Actuator capability calculation: The inspectors identified that Calculation ECM 91-076, "SI 405A(B) Actuator Thrust Calculation," Revision 3, was inadequate. Since the licensee had not used the actuator in its rated configuration, plant engineers performed the calculation to determine the capability under applicable conditions.

However, the engineers had failed to account for all design loads. Specifically, the engineers had failed to account for the load between the piston disk and wall (which can be substantial) and the weight of the piston disk. For a very marginal component, these differences result in operability concerns. As evidenced by the pressure locking event on September 1, 2008, the actuator design was marginal.

Inadequate loss of coolant accident analysis: One of the concerns outlined in NCV 05000382/2008004-02 involved the failure of the licensee to address the potential for valve bonnet heatup as a result of a small break loss of coolant accident or a faulted steam generator. These are events that could cause bonnet heatup and where shutdown cooling would still be needed post accident. If the temperature in the valve bonnet increased just two degrees, the bonnet pressure could increase by an additional two hundred psig, which would exacerbate pressure locking. The licensee performed a subsequent calculation entitled "SI 405 Temperature Change for Small Break Loss of Coolant Accident," no date. The calculation had concluded that valve bonnet temperature would decrease by 1 degree Fahrenheit for a small break loss of coolant accident. The inspectors found the calculation inadequate for its intended purpose because:

  • The calculation neglected the potential heatup affects from other design basis accidents, such as a faulted steam generator.
  • The heat transfer calculation used a formula to estimate the heat transfer through water. However, the method was intended for use with solid components only.

Water has different heat transfer mechanisms in play, such as convection.

  • The calculation did not model all components (such as other closed valves).
  • The calculation did not determine the temperature of the water within the valve bonnet. The temperature of the valve bonnet was is the only outcome that has a bearing on pressure locking.

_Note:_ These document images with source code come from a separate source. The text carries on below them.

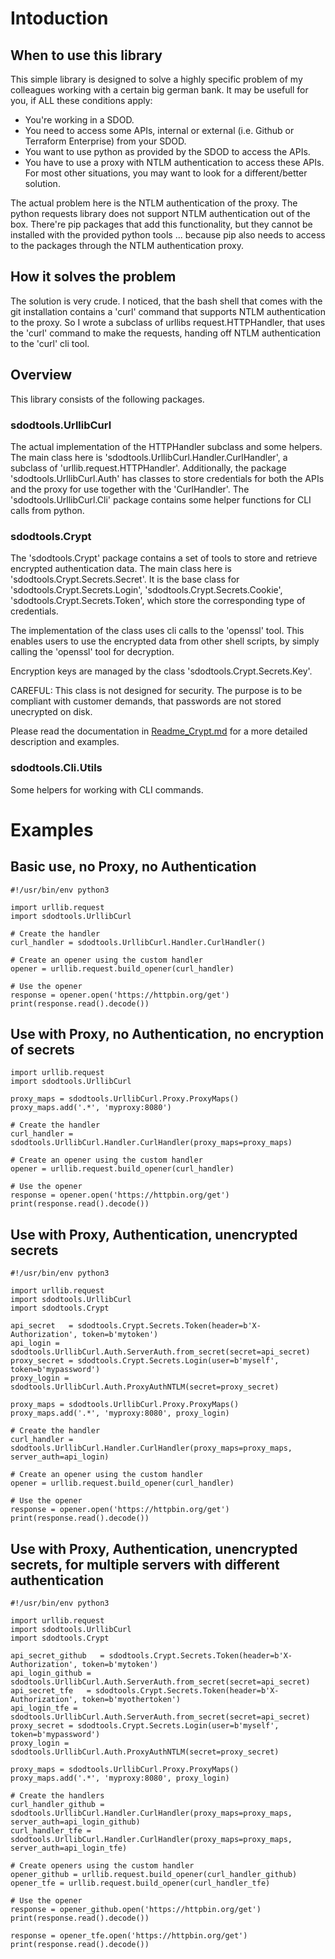 # Intoduction

## When to use this library

This simple library is designed to solve a highly specific problem of my colleagues working with a certain big german bank. It may be usefull for you, if ALL these conditions apply:
- You're working in a SDOD.
- You need to access some APIs, internal or external (i.e. Github or Terraform Enterprise) from your SDOD.
- You want to use python as provided by the SDOD to access the APIs.
- You have to use a proxy with NTLM authentication to access these APIs.
For most other situations, you may want to look for a different/better solution.

The actual problem here is the NTLM authentication of the proxy. The python requests library does not support NTLM authentication out of the box. There're pip packages that add this functionality, but they cannot be installed with the provided python tools ... because pip also needs to access to the packages through the NTLM authentication proxy. 

## How it solves the problem

The solution is very crude. I noticed, that the bash shell that comes with the git installation contains a 'curl' command that supports NTLM authentication to the proxy. So I wrote a subclass of urllibs request.HTTPHandler, that uses the 'curl' command to make the requests, handing off NTLM authentication to the 'curl' cli tool.

## Overview

This library consists of the following packages.

### sdodtools.UrllibCurl

The actual implementation of the HTTPHandler subclass and some helpers. The main class here is 'sdodtools.UrllibCurl.Handler.CurlHandler', a subclass of 'urllib.request.HTTPHandler'. Additionally, the package 'sdodtools.UrllibCurl.Auth' has classes to store credentials for both the APIs and the proxy for use together with the 'CurlHandler'. The 'sdodtools.UrllibCurl.Cli' package contains some helper functions for CLI calls from python.

### sdodtools.Crypt

The 'sdodtools.Crypt' package contains a set of tools to store and retrieve encrypted authentication data. The main class here is 'sdodtools.Crypt.Secrets.Secret'. It is the base class for 'sdodtools.Crypt.Secrets.Login', 'sdodtools.Crypt.Secrets.Cookie', 'sdodtools.Crypt.Secrets.Token', which store the corresponding type of credentials. 

The implementation of the class uses cli calls to the 'openssl' tool. This enables users to use the encrypted data from other shell scripts, by simply calling the 'openssl' tool for decryption.

Encryption keys are managed by the class 'sdodtools.Crypt.Secrets.Key'.

CAREFUL: This class is not designed for security. The purpose is to be compliant with customer demands, that passwords are not stored unecrypted on disk.

Please read the documentation in [Readme_Crypt.md](Readme_Crypt.md) for a more detailed description and examples.

### sdodtools.Cli.Utils

Some helpers for working with CLI commands.

# Examples

## Basic use, no Proxy, no Authentication

    #!/usr/bin/env python3

    import urllib.request
    import sdodtools.UrllibCurl

    # Create the handler
    curl_handler = sdodtools.UrllibCurl.Handler.CurlHandler()

    # Create an opener using the custom handler
    opener = urllib.request.build_opener(curl_handler)

    # Use the opener
    response = opener.open('https://httpbin.org/get')
    print(response.read().decode())

## Use with Proxy, no Authentication, no encryption of secrets

    import urllib.request
    import sdodtools.UrllibCurl

    proxy_maps = sdodtools.UrllibCurl.Proxy.ProxyMaps()
    proxy_maps.add('.*', 'myproxy:8080')

    # Create the handler
    curl_handler = sdodtools.UrllibCurl.Handler.CurlHandler(proxy_maps=proxy_maps)

    # Create an opener using the custom handler
    opener = urllib.request.build_opener(curl_handler)

    # Use the opener
    response = opener.open('https://httpbin.org/get')
    print(response.read().decode())

## Use with Proxy, Authentication, unencrypted secrets

    #!/usr/bin/env python3

    import urllib.request
    import sdodtools.UrllibCurl
    import sdodtools.Crypt

    api_secret   = sdodtools.Crypt.Secrets.Token(header=b'X-Authorization', token=b'mytoken')
    api_login = sdodtools.UrllibCurl.Auth.ServerAuth.from_secret(secret=api_secret)
    proxy_secret = sdodtools.Crypt.Secrets.Login(user=b'myself', token=b'mypassword')
    proxy_login = sdodtools.UrllibCurl.Auth.ProxyAuthNTLM(secret=proxy_secret)

    proxy_maps = sdodtools.UrllibCurl.Proxy.ProxyMaps()
    proxy_maps.add('.*', 'myproxy:8080', proxy_login)

    # Create the handler
    curl_handler = sdodtools.UrllibCurl.Handler.CurlHandler(proxy_maps=proxy_maps, server_auth=api_login)

    # Create an opener using the custom handler
    opener = urllib.request.build_opener(curl_handler)

    # Use the opener
    response = opener.open('https://httpbin.org/get')
    print(response.read().decode())

## Use with Proxy, Authentication, unencrypted secrets, for multiple servers with different authentication

    #!/usr/bin/env python3

    import urllib.request
    import sdodtools.UrllibCurl
    import sdodtools.Crypt

    api_secret_github   = sdodtools.Crypt.Secrets.Token(header=b'X-Authorization', token=b'mytoken')
    api_login_github = sdodtools.UrllibCurl.Auth.ServerAuth.from_secret(secret=api_secret)
    api_secret_tfe   = sdodtools.Crypt.Secrets.Token(header=b'X-Authorization', token=b'myothertoken')
    api_login_tfe = sdodtools.UrllibCurl.Auth.ServerAuth.from_secret(secret=api_secret)
    proxy_secret = sdodtools.Crypt.Secrets.Login(user=b'myself', token=b'mypassword')
    proxy_login = sdodtools.UrllibCurl.Auth.ProxyAuthNTLM(secret=proxy_secret)

    proxy_maps = sdodtools.UrllibCurl.Proxy.ProxyMaps()
    proxy_maps.add('.*', 'myproxy:8080', proxy_login)

    # Create the handlers
    curl_handler_github = sdodtools.UrllibCurl.Handler.CurlHandler(proxy_maps=proxy_maps, server_auth=api_login_github)
    curl_handler_tfe = sdodtools.UrllibCurl.Handler.CurlHandler(proxy_maps=proxy_maps, server_auth=api_login_tfe)

    # Create openers using the custom handler
    opener_github = urllib.request.build_opener(curl_handler_github)
    opener_tfe = urllib.request.build_opener(curl_handler_tfe)

    # Use the opener
    response = opener_github.open('https://httpbin.org/get')
    print(response.read().decode())

    response = opener_tfe.open('https://httpbin.org/get')
    print(response.read().decode())
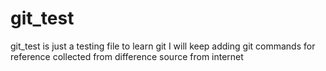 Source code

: # git_test
git_test is just a testing file to learn git I will keep adding git commands for reference collected from difference source from internet
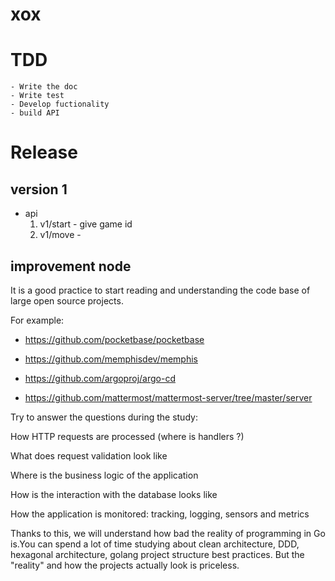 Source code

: # xox

# TDD
    - Write the doc
    - Write test 
    - Develop fuctionality
    - build API

# Release

## version 1
-  api 
    1. v1/start - give game id
    2. v1/move -

## improvement node
It is a good practice to start reading and understanding the code base of large open source projects.

For example:

- https://github.com/pocketbase/pocketbase

- https://github.com/memphisdev/memphis

- https://github.com/argoproj/argo-cd

- https://github.com/mattermost/mattermost-server/tree/master/server

Try to answer the questions during the study:

How HTTP requests are processed (where is handlers ?)

What does request validation look like

Where is the business logic of the application

How is the interaction with the database looks like

How the application is monitored: tracking, logging, sensors and metrics

Thanks to this, we will understand how bad the reality of programming in Go is.You can spend a lot of time studying about clean architecture, DDD, hexagonal architecture, golang project structure best practices. But the "reality" and how the projects actually look is priceless.
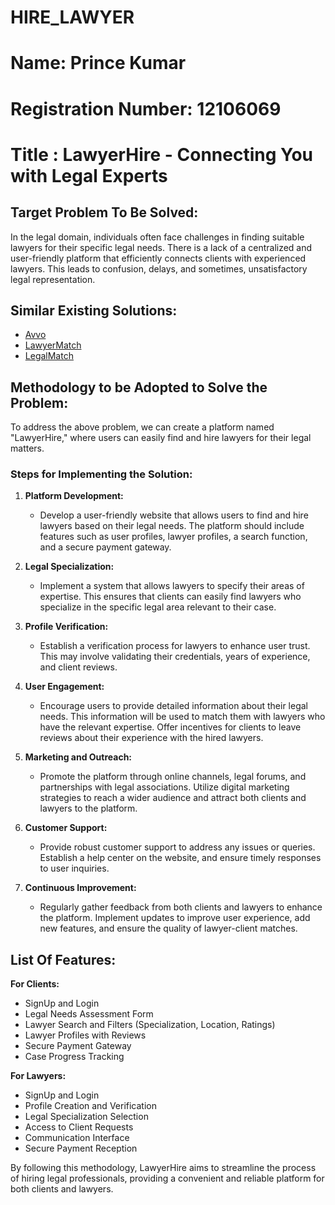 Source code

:# HIRE_LAWYER

# Name: Prince Kumar

# Registration Number: 12106069

# Title : LawyerHire - Connecting You with Legal Experts

## Target Problem To Be Solved:

In the legal domain, individuals often face challenges in finding suitable lawyers for their specific legal needs. There is a lack of a centralized and user-friendly platform that efficiently connects clients with experienced lawyers. This leads to confusion, delays, and sometimes, unsatisfactory legal representation.

## Similar Existing Solutions:

- [Avvo](https://www.avvo.com/)
- [LawyerMatch](https://www.lawyermatch.com/)
- [LegalMatch](https://www.legalmatch.com/)

## Methodology to be Adopted to Solve the Problem:

To address the above problem, we can create a platform named "LawyerHire," where users can easily find and hire lawyers for their legal matters.

### Steps for Implementing the Solution:

1. **Platform Development:**

   - Develop a user-friendly website that allows users to find and hire lawyers based on their legal needs. The platform should include features such as user profiles, lawyer profiles, a search function, and a secure payment gateway.

2. **Legal Specialization:**

   - Implement a system that allows lawyers to specify their areas of expertise. This ensures that clients can easily find lawyers who specialize in the specific legal area relevant to their case.

3. **Profile Verification:**

   - Establish a verification process for lawyers to enhance user trust. This may involve validating their credentials, years of experience, and client reviews.

4. **User Engagement:**

   - Encourage users to provide detailed information about their legal needs. This information will be used to match them with lawyers who have the relevant expertise. Offer incentives for clients to leave reviews about their experience with the hired lawyers.

5. **Marketing and Outreach:**

   - Promote the platform through online channels, legal forums, and partnerships with legal associations. Utilize digital marketing strategies to reach a wider audience and attract both clients and lawyers to the platform.

6. **Customer Support:**

   - Provide robust customer support to address any issues or queries. Establish a help center on the website, and ensure timely responses to user inquiries.

7. **Continuous Improvement:**
   - Regularly gather feedback from both clients and lawyers to enhance the platform. Implement updates to improve user experience, add new features, and ensure the quality of lawyer-client matches.

## List Of Features:

**For Clients:**

- SignUp and Login
- Legal Needs Assessment Form
- Lawyer Search and Filters (Specialization, Location, Ratings)
- Lawyer Profiles with Reviews
- Secure Payment Gateway
- Case Progress Tracking

**For Lawyers:**

- SignUp and Login
- Profile Creation and Verification
- Legal Specialization Selection
- Access to Client Requests
- Communication Interface
- Secure Payment Reception

By following this methodology, LawyerHire aims to streamline the process of hiring legal professionals, providing a convenient and reliable platform for both clients and lawyers.
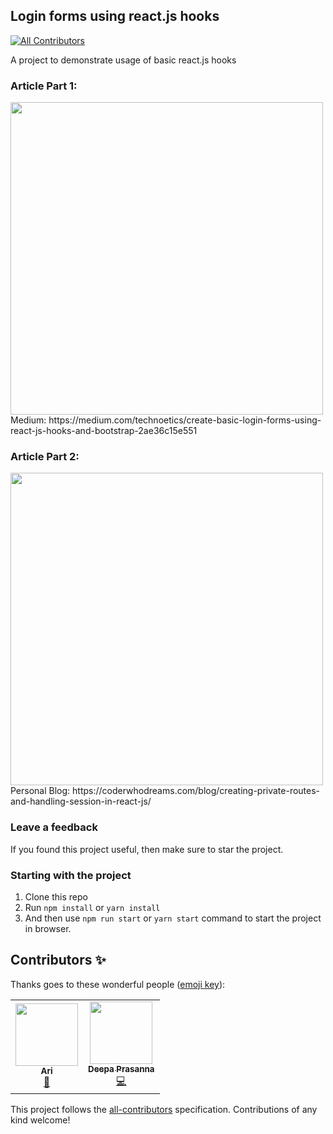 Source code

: ## Login forms using react.js hooks 
<!-- ALL-CONTRIBUTORS-BADGE:START - Do not remove or modify this section -->
[![All Contributors](https://img.shields.io/badge/all_contributors-2-orange.svg?style=flat-square)](#contributors-)
<!-- ALL-CONTRIBUTORS-BADGE:END -->
A project to demonstrate usage of basic react.js hooks  


### Article Part 1:      
<img src="https://res.cloudinary.com/dk22rcdch/image/upload/v1597338639/Blogimages/1_screen3_pahzhf.png" width=500 >   
Medium: https://medium.com/technoetics/create-basic-login-forms-using-react-js-hooks-and-bootstrap-2ae36c15e551

### Article Part 2:   
<img src="https://res.cloudinary.com/dk22rcdch/image/upload/v1597337348/Blogimages/coverimage_yxrp7t.png" width=500 >   
Personal Blog: https://coderwhodreams.com/blog/creating-private-routes-and-handling-session-in-react-js/


### Leave a feedback
If you found this project useful, then make sure to star the project.

### Starting with the project   
1. Clone this repo  
2. Run `npm install` or `yarn install`  
3. And then use `npm run start` or `yarn start` command to start the project in browser. 


## Contributors ✨

Thanks goes to these wonderful people ([emoji key](https://allcontributors.org/docs/en/emoji-key)):

<!-- ALL-CONTRIBUTORS-LIST:START - Do not remove or modify this section -->
<!-- prettier-ignore-start -->
<!-- markdownlint-disable -->
<table>
  <tr>
    <td align="center"><a href="https://github.com/ArianeJDB"><img src="https://avatars2.githubusercontent.com/u/45037868?v=4" width="100px;" alt=""/><br /><sub><b>Ari</b></sub></a><br /><a href="https://github.com/codeclassifiers/loginforms/commits?author=ArianeJDB" title="Documentation">📖</a></td>
    <td align="center"><a href="https://github.com/DeepaPrasanna"><img src="https://avatars1.githubusercontent.com/u/54895192?v=4" width="100px;" alt=""/><br /><sub><b>Deepa Prasanna</b></sub></a><br /><a href="https://github.com/codeclassifiers/loginforms/commits?author=DeepaPrasanna" title="Code">💻</a></td>
  </tr>
</table>

<!-- markdownlint-enable -->
<!-- prettier-ignore-end -->
<!-- ALL-CONTRIBUTORS-LIST:END -->

This project follows the [all-contributors](https://github.com/all-contributors/all-contributors) specification. Contributions of any kind welcome! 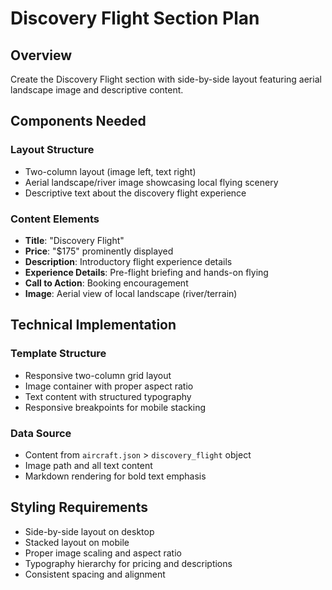 # Discovery Flight Section Plan

## Overview
Create the Discovery Flight section with side-by-side layout featuring aerial landscape image and descriptive content.

## Components Needed

### Layout Structure
- Two-column layout (image left, text right)
- Aerial landscape/river image showcasing local flying scenery
- Descriptive text about the discovery flight experience

### Content Elements
- **Title**: "Discovery Flight"
- **Price**: "$175" prominently displayed
- **Description**: Introductory flight experience details
- **Experience Details**: Pre-flight briefing and hands-on flying
- **Call to Action**: Booking encouragement
- **Image**: Aerial view of local landscape (river/terrain)

## Technical Implementation

### Template Structure
- Responsive two-column grid layout
- Image container with proper aspect ratio
- Text content with structured typography
- Responsive breakpoints for mobile stacking

### Data Source
- Content from `aircraft.json` > `discovery_flight` object
- Image path and all text content
- Markdown rendering for bold text emphasis

## Styling Requirements
- Side-by-side layout on desktop
- Stacked layout on mobile
- Proper image scaling and aspect ratio
- Typography hierarchy for pricing and descriptions
- Consistent spacing and alignment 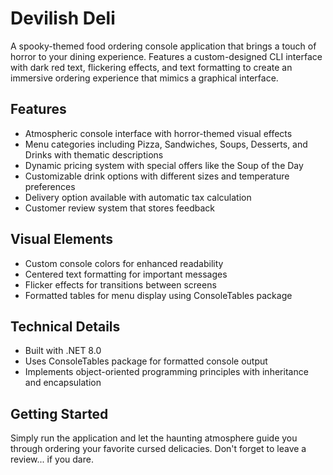 # Devilish Deli

A spooky-themed food ordering console application that brings a touch of horror to your dining experience. Features a custom-designed CLI interface with dark red text, flickering effects, and text formatting to create an immersive ordering experience that mimics a graphical interface.

## Features

- Atmospheric console interface with horror-themed visual effects
- Menu categories including Pizza, Sandwiches, Soups, Desserts, and Drinks with thematic descriptions
- Dynamic pricing system with special offers like the Soup of the Day
- Customizable drink options with different sizes and temperature preferences
- Delivery option available with automatic tax calculation
- Customer review system that stores feedback

## Visual Elements 

- Custom console colors for enhanced readability
- Centered text formatting for important messages
- Flicker effects for transitions between screens
- Formatted tables for menu display using ConsoleTables package

## Technical Details

- Built with .NET 8.0
- Uses ConsoleTables package for formatted console output
- Implements object-oriented programming principles with inheritance and encapsulation

## Getting Started

Simply run the application and let the haunting atmosphere guide you through ordering your favorite cursed delicacies. Don't forget to leave a review... if you dare.
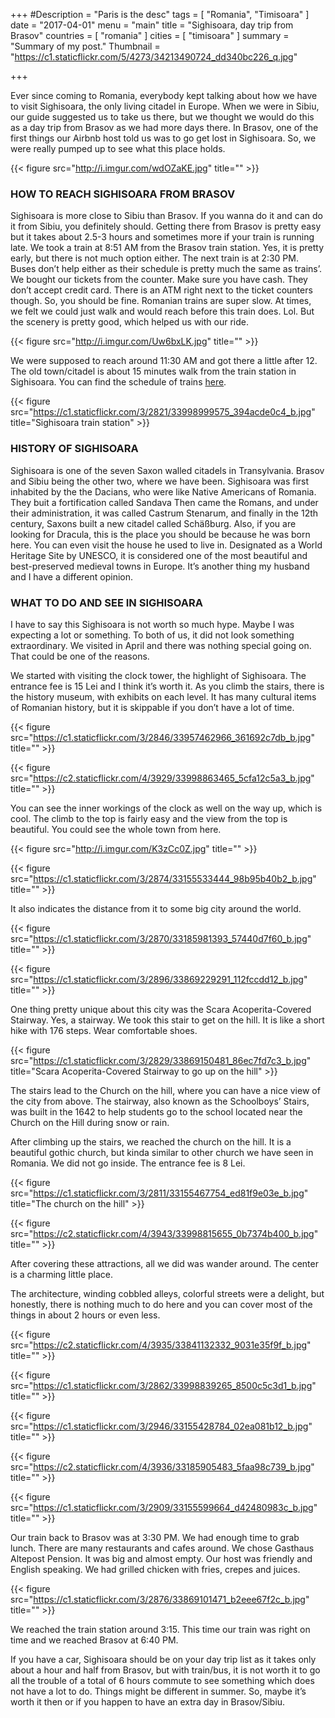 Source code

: +++
#Description = "Paris is the desc"
tags = [ "Romania", "Timisoara" ]
date = "2017-04-01"
menu = "main"
title = "Sighisoara, day trip from Brasov"
countries = [ "romania" ]
cities = [ "timisoara" ]
summary = "Summary of my post."
Thumbnail = "https://c1.staticflickr.com/5/4273/34213490724_dd340bc226_q.jpg"

+++

Ever since coming to Romania, everybody kept talking about how we have to visit Sighisoara, the only living citadel in Europe. When we were in Sibiu, our guide suggested us to take us there, but we thought we would do this as a day trip from Brasov as we had more days there. In Brasov, one of the first things our Airbnb host told us was to go get lost in Sighisoara. So, we were really pumped up to see what this place holds.

{{< figure src="http://i.imgur.com/wdOZaKE.jpg" title="" >}}

### HOW TO REACH SIGHISOARA FROM BRASOV

Sighisoara is more close to Sibiu than Brasov. If you wanna do it and can do it from Sibiu, you definitely should. Getting there from Brasov is pretty easy but it takes about 2.5-3 hours and sometimes more if your train is running late. We took a train at 8:51 AM from the Brasov train station. Yes, it is pretty early, but there is not much option either. The next train is at 2:30 PM. Buses don’t help either as their schedule is pretty much the same as trains’. We bought our tickets from the counter. Make sure you have cash. They don’t accept credit card. There is an ATM right next to the ticket counters though. So, you should be fine. Romanian trains are super slow. At times, we felt we could just walk and would reach before this train does. Lol. But the scenery is pretty good, which helped us with our ride.

{{< figure src="http://i.imgur.com/Uw6bxLK.jpg" title="" >}}

We were supposed to reach around 11:30 AM and got there a little after 12. The old town/citadel is about 15 minutes walk from the train station in Sighisoara. You can find the schedule of trains [here](https://www.cfrcalatori.ro/en).

{{< figure src="https://c1.staticflickr.com/3/2821/33998999575_394acde0c4_b.jpg" title="Sighisoara train station" >}}

### HISTORY OF SIGHISOARA

Sighisoara is one of the seven Saxon walled citadels in Transylvania. Brasov and Sibiu being the other two, where we have been. Sighisoara was first inhabited by the the Dacians, who were like Native Americans of Romania. They buit a fortification called Sandava Then came the Romans, and under their administration, it was called  Castrum Stenarum, and finally in the 12th century, Saxons built a new citadel called Schäßburg. Also, if you are looking for Dracula, this is the place you should be because he was born here. You can even visit the house he used to live in. Designated as a World Heritage Site by UNESCO, it is considered one of the most beautiful and best-preserved medieval towns in Europe. It’s another thing my husband and I have a different opinion.

### WHAT TO DO AND SEE IN SIGHISOARA

I have to say this Sighisoara is not worth so much hype. Maybe I was expecting a lot or something. To both of us, it did not look something extraordinary. We visited in April and there was nothing special going on. That could be one of the reasons.

We started with visiting the clock tower, the highlight of Sighisoara. The entrance fee is 15 Lei and I think it’s worth it. As you climb the stairs, there is the history museum, with exhibits on each level. It has many cultural items of Romanian history, but it is skippable if you don’t have a lot of time.

{{< figure src="https://c1.staticflickr.com/3/2846/33957462966_361692c7db_b.jpg" title="" >}}

{{< figure src="https://c2.staticflickr.com/4/3929/33998863465_5cfa12c5a3_b.jpg" title="" >}}

You can see the inner workings of the clock as well on the way up, which is cool. The climb to the top is fairly easy and the view from the top is beautiful. You could see the whole town from here.

{{< figure src="http://i.imgur.com/K3zCc0Z.jpg" title="" >}}

{{< figure src="https://c1.staticflickr.com/3/2874/33155533444_98b95b40b2_b.jpg" title="" >}}

It also indicates the distance from it to some big city around the world.

{{< figure src="https://c1.staticflickr.com/3/2870/33185981393_57440d7f60_b.jpg" title="" >}}

{{< figure src="https://c1.staticflickr.com/3/2896/33869229291_112fccdd12_b.jpg" title="" >}}

One thing pretty unique about this city was the Scara Acoperita-Covered Stairway. Yes, a stairway. We took this stair to get on the hill. It is like a short hike with 176 steps. Wear comfortable shoes.

{{< figure src="https://c1.staticflickr.com/3/2829/33869150481_86ec7fd7c3_b.jpg" title="Scara Acoperita-Covered Stairway to go up on the hill" >}}

The stairs lead to the Church on the hill, where you can have a nice view of the city from above. The stairway, also known as the Schoolboys’ Stairs, was built in the 1642 to help students go to the school located near the Church on the Hill during snow or rain.

After climbing up the stairs, we reached the church on the hill. It is a beautiful gothic church, but kinda similar to other church we have seen in Romania. We did not go inside. The entrance fee is 8 Lei.

{{< figure src="https://c1.staticflickr.com/3/2811/33155467754_ed81f9e03e_b.jpg" title="The church on the hill" >}}

{{< figure src="https://c2.staticflickr.com/4/3943/33998815655_0b7374b400_b.jpg" title="" >}}

After covering these attractions, all we did was wander around. The center is a charming little place.

The architecture, winding cobbled alleys, colorful streets were a delight, but honestly, there is nothing much to do here and you can cover most of the things in about 2 hours or even less.

{{< figure src="https://c2.staticflickr.com/4/3935/33841132332_9031e35f9f_b.jpg" title="" >}}

{{< figure src="https://c1.staticflickr.com/3/2862/33998839265_8500c5c3d1_b.jpg" title="" >}}

{{< figure src="https://c1.staticflickr.com/3/2946/33155428784_02ea081b12_b.jpg" title="" >}}

{{< figure src="https://c2.staticflickr.com/4/3936/33185905483_5faa98c739_b.jpg" title="" >}}


{{< figure src="https://c1.staticflickr.com/3/2909/33155599664_d42480983c_b.jpg" title="" >}}

Our train back to Brasov was at 3:30 PM. We had enough time to grab lunch. There are many restaurants and cafes around. We chose Gasthaus Altepost Pension. It was big and almost empty. Our host was friendly and English speaking. We had grilled chicken with fries, crepes and juices.

{{< figure src="https://c1.staticflickr.com/3/2876/33869101471_b2eee67f2c_b.jpg" title="" >}}

We reached the train station around 3:15. This time our train was right on time and we reached Brasov at 6:40 PM.

If you have a car, Sighisoara should be on your day trip list as it takes only about a hour and half from Brasov, but with train/bus, it is not worth it to go all the trouble of a total of 6 hours commute to see something which does not have a lot to do. Things might be different in summer. So, maybe it’s worth it then or if you happen to have an extra day in Brasov/Sibiu.
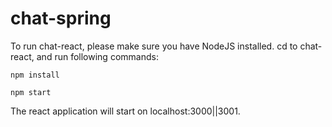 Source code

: # chat-spring

To run chat-react, please make sure you have NodeJS installed. 
cd to chat-react, and run following commands:

`npm install`

`npm start`

The react application will start on localhost:3000||3001. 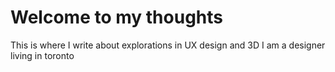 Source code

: # Welcome to my thoughts

This is where I write about explorations in UX design and 3D
I am a designer living in toronto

In response to the NRC concerns, the licensee wrote Condition Report CR-WF3-2009-00127 and initiated plans to revise the operability assessment and correct the other flawed calculations. The revised operability assessment was not available for NRC review at the close of the inspection period.

Analysis.

The failures to: 1) perform adequate engineering calculations; 2) meet the design control requirements specified in the Quality Assurance Program Manual; and 3)perform a valid operability determination were performance deficiencies. This finding was more than minor because it was similar to non-minor finding Example 3.j in NRC Inspection Manual Chapter 0612 Appendix E, Examples of Minor Issues, in that there was a reasonable doubt concerning the operability of Valves SI-405A(B). The inspectors utilized NRC Manual Chapter 0609, Appendix G, Shutdown Operations Significance Determination Process, to characterize the significance of the issue. Using the worst case scenario of having both SI-405A(B) valves inoperable, the finding was of very low safety significance because multiple systems or components would still be available to remove decay heat and respond to a loss of inventory event. These systems included the emergency feedwater system, main feedwater system, auxiliary feed water system, atmospheric dump valves, charging pumps, safety injection tanks, and the high-pressure safety injection system. This performance deficiency would not result in any loss of instrumentation needed for safe shutdown and cool down of the plant. The finding had a crosscutting aspect in the area of problem identification and resolution (P.1(c)) because engineers failed to thoroughly evaluate the potential for valve pressure-locking. The calculations were completed in 2008 and were indicative of current performance.

Enforcement.

Part 50 of Title 10 of the Code of Federal Regulations, Appendix B, Criterion III (Design Control), requires, in part, that measures be established to provide for the verifying (or checking) the adequacy of design. These measures may include calculations. The licensee used MPR Calculation "Pressure-Locking Evaluation of SI-405A(B)," Entergy Calculation ECM 91-076, and Entergy Calculation"SI405 Temperature Change for Small Break Loss of Coolant Accident," to demonstrate the adequacy of design for the SI-405 valves, as well as valve operability. Contrary to the above, as of December 31, 2008, the design control measures for Valves SI-405A(B)were inadequate, in that all three calculations were inadequate. Because the violation is of very low safety significance and has been entered into the licensees corrective action program as Condition Report CR-WF3-2008-04292, this violation is being treated as a noncited violation, consistent with Section VI.A.1 of the NRC Enforcement Policy:

NCV 05000382/2008005-03, Second Inadequate SI-405 Operability Assessment.

4OA5 Other Activities

.1 Quarterly Resident Inspector Observations of Security Personnel and Activities

a. Inspection Scope

During the inspection period, the inspectors performed observations of security force personnel and activities to ensure that the activities were consistent with Waterford Steam Electric Stations Unit 3 security procedures and regulatory requirements relating to nuclear plant security. These observations took place during both normal and off-normal plant working hours.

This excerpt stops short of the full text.